(TASK STATEMENT): Copy out, unchanged, every line from the start of the records to the line that contains "модель в заблуждение.", and stop there.
--*--
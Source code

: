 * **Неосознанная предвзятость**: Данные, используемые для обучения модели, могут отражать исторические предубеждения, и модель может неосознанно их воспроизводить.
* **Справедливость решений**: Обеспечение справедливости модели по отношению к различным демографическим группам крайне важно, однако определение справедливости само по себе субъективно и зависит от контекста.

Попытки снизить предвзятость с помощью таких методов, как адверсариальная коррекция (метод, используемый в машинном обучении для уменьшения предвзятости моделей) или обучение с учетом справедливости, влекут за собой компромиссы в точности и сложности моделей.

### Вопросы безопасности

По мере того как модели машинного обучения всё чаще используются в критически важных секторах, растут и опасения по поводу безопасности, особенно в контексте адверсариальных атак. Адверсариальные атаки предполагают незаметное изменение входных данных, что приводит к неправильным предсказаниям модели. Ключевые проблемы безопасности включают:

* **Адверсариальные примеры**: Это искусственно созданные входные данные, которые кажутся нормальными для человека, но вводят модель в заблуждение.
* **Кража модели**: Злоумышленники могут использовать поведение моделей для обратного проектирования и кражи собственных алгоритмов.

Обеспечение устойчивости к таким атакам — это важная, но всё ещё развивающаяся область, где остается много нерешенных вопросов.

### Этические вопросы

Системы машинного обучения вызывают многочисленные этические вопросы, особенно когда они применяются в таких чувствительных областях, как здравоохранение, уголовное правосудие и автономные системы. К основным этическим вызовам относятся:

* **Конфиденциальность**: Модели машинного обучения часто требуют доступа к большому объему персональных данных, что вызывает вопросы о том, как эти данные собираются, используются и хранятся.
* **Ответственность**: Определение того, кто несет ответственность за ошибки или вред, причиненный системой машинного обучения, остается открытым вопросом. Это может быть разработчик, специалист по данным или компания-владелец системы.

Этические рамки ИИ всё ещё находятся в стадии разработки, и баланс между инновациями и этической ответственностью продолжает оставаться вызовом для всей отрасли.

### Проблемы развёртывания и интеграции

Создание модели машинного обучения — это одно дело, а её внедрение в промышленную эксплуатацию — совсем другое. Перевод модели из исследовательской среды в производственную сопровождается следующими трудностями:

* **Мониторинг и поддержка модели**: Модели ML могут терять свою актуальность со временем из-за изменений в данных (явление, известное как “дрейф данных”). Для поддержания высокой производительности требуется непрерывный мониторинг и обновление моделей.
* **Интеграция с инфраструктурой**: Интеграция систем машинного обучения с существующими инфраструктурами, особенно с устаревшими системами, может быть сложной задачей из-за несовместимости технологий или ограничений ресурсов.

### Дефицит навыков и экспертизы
--*--
(RESULT FOR THIS TASK):
Source code

: * **Неосознанная предвзятость**: Данные, используемые для обучения модели, могут отражать исторические предубеждения, и модель может неосознанно их воспроизводить.
* **Справедливость решений**: Обеспечение справедливости модели по отношению к различным демографическим группам крайне важно, однако определение справедливости само по себе субъективно и зависит от контекста.

Попытки снизить предвзятость с помощью таких методов, как адверсариальная коррекция (метод, используемый в машинном обучении для уменьшения предвзятости моделей) или обучение с учетом справедливости, влекут за собой компромиссы в точности и сложности моделей.

### Вопросы безопасности

По мере того как модели машинного обучения всё чаще используются в критически важных секторах, растут и опасения по поводу безопасности, особенно в контексте адверсариальных атак. Адверсариальные атаки предполагают незаметное изменение входных данных, что приводит к неправильным предсказаниям модели. Ключевые проблемы безопасности включают:

* **Адверсариальные примеры**: Это искусственно созданные входные данные, которые кажутся нормальными для человека, но вводят модель в заблуждение.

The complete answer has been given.